Stored items from a collection:

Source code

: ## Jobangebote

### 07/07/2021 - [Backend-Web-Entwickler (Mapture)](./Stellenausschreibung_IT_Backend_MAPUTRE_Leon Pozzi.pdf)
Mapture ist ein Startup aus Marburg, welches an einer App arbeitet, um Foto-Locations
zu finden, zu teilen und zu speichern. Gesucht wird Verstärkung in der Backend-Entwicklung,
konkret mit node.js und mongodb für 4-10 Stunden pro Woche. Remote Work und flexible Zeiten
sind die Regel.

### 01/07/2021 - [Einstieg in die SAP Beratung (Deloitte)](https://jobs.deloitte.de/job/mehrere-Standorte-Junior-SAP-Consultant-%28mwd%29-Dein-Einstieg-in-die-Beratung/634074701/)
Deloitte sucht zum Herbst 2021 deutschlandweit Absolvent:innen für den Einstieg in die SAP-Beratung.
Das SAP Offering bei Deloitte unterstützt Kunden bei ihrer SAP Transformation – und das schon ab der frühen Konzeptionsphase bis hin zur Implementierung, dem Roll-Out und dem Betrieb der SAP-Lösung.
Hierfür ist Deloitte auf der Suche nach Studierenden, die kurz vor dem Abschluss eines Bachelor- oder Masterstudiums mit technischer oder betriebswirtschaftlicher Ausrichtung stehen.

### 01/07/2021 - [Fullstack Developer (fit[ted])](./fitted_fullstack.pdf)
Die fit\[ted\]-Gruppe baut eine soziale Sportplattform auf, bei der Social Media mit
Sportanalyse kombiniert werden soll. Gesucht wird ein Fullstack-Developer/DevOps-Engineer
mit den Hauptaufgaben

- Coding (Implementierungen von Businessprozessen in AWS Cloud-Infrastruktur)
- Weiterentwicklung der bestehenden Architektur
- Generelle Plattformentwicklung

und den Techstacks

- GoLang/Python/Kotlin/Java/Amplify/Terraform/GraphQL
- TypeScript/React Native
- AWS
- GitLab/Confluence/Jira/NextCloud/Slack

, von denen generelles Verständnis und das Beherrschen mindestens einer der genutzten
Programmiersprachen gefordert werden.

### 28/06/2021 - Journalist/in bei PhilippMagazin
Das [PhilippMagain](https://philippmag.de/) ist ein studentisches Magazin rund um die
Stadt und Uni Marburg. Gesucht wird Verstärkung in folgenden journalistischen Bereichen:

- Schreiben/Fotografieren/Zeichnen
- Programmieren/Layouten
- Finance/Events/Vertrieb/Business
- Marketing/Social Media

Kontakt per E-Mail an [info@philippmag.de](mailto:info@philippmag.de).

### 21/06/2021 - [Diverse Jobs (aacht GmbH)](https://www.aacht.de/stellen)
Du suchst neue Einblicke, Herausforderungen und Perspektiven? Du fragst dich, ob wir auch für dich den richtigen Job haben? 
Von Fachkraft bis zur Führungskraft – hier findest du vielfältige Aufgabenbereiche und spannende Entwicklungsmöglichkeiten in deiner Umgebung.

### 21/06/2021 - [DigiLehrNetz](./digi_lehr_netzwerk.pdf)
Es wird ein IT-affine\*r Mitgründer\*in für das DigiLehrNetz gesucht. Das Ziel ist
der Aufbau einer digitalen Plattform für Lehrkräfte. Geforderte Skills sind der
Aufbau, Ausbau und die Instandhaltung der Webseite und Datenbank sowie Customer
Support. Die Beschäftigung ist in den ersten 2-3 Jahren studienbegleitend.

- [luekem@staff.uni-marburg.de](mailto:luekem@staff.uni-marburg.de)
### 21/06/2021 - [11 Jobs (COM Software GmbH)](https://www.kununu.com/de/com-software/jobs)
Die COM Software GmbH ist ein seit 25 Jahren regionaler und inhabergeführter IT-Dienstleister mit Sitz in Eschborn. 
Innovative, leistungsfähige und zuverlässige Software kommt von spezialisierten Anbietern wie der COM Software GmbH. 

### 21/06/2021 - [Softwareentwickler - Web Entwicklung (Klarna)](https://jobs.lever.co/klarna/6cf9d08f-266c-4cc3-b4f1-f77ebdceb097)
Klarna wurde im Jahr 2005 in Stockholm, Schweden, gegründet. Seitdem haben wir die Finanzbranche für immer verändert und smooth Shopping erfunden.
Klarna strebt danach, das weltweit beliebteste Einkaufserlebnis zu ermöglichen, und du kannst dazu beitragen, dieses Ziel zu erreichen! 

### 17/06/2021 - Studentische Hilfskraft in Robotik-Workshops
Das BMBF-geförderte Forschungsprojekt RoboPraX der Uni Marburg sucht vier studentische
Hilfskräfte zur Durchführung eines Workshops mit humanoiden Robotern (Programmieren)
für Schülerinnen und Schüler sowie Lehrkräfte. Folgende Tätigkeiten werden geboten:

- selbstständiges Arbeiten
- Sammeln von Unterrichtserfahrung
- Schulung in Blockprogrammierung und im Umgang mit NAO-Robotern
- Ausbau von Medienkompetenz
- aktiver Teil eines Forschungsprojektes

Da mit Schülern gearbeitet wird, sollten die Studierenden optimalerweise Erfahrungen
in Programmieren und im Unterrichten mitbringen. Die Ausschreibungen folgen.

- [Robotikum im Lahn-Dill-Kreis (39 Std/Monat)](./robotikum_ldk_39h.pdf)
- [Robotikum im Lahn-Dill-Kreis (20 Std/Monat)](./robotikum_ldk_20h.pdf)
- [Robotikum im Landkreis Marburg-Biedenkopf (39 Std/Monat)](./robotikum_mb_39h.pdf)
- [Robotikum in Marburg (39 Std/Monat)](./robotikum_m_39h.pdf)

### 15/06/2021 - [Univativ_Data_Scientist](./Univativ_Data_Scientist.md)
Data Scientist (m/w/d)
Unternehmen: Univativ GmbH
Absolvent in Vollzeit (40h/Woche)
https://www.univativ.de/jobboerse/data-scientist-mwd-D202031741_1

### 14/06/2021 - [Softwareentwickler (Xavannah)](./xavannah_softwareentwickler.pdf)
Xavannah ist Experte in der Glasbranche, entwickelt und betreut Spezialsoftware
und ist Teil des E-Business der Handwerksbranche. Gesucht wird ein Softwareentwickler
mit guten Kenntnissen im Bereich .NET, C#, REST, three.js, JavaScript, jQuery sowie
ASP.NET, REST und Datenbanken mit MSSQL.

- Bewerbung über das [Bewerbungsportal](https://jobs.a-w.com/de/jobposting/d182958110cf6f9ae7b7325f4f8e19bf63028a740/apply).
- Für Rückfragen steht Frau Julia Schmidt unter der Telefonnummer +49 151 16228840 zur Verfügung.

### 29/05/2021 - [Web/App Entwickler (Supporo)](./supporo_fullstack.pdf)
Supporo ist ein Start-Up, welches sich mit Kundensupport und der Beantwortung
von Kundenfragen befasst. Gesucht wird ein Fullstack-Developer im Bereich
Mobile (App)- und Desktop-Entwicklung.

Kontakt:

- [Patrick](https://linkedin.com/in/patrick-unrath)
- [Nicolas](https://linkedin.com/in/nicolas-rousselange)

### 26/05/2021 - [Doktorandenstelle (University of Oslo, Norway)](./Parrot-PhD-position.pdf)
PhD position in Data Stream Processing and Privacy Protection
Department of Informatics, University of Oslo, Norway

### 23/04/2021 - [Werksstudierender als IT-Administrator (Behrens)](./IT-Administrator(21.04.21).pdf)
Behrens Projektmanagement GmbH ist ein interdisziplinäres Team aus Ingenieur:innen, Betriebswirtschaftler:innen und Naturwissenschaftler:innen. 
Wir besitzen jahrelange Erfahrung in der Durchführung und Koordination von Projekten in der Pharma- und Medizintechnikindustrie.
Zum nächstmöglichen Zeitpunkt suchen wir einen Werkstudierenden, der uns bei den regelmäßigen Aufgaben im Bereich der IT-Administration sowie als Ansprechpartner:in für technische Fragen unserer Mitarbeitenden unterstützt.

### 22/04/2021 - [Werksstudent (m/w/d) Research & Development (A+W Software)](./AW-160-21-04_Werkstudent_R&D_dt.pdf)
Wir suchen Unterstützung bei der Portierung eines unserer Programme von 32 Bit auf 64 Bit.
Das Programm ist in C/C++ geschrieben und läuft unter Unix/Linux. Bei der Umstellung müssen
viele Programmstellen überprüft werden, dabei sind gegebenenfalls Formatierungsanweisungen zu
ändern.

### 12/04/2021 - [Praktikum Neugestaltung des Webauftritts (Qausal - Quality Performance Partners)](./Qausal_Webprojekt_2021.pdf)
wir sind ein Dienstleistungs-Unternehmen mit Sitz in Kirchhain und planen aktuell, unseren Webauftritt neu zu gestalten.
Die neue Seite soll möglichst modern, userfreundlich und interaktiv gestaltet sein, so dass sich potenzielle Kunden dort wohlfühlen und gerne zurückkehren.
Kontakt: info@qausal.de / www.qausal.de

> _EXERCISE INSTRUCTIONS_: Looking at the data above, write out exactly the lines that start at the one containing "Absolvent in Vollzeit (40h/Woche)" and end at the one containing "- Bewerbung über"; include both and nothing beyond.

> _RESPONSE BELOW_:
Absolvent in Vollzeit (40h/Woche)
https://www.univativ.de/jobboerse/data-scientist-mwd-D202031741_1

### 14/06/2021 - [Softwareentwickler (Xavannah)](./xavannah_softwareentwickler.pdf)
Xavannah ist Experte in der Glasbranche, entwickelt und betreut Spezialsoftware
und ist Teil des E-Business der Handwerksbranche. Gesucht wird ein Softwareentwickler
mit guten Kenntnissen im Bereich .NET, C#, REST, three.js, JavaScript, jQuery sowie
ASP.NET, REST und Datenbanken mit MSSQL.

- Bewerbung über das [Bewerbungsportal](https://jobs.a-w.com/de/jobposting/d182958110cf6f9ae7b7325f4f8e19bf63028a740/apply).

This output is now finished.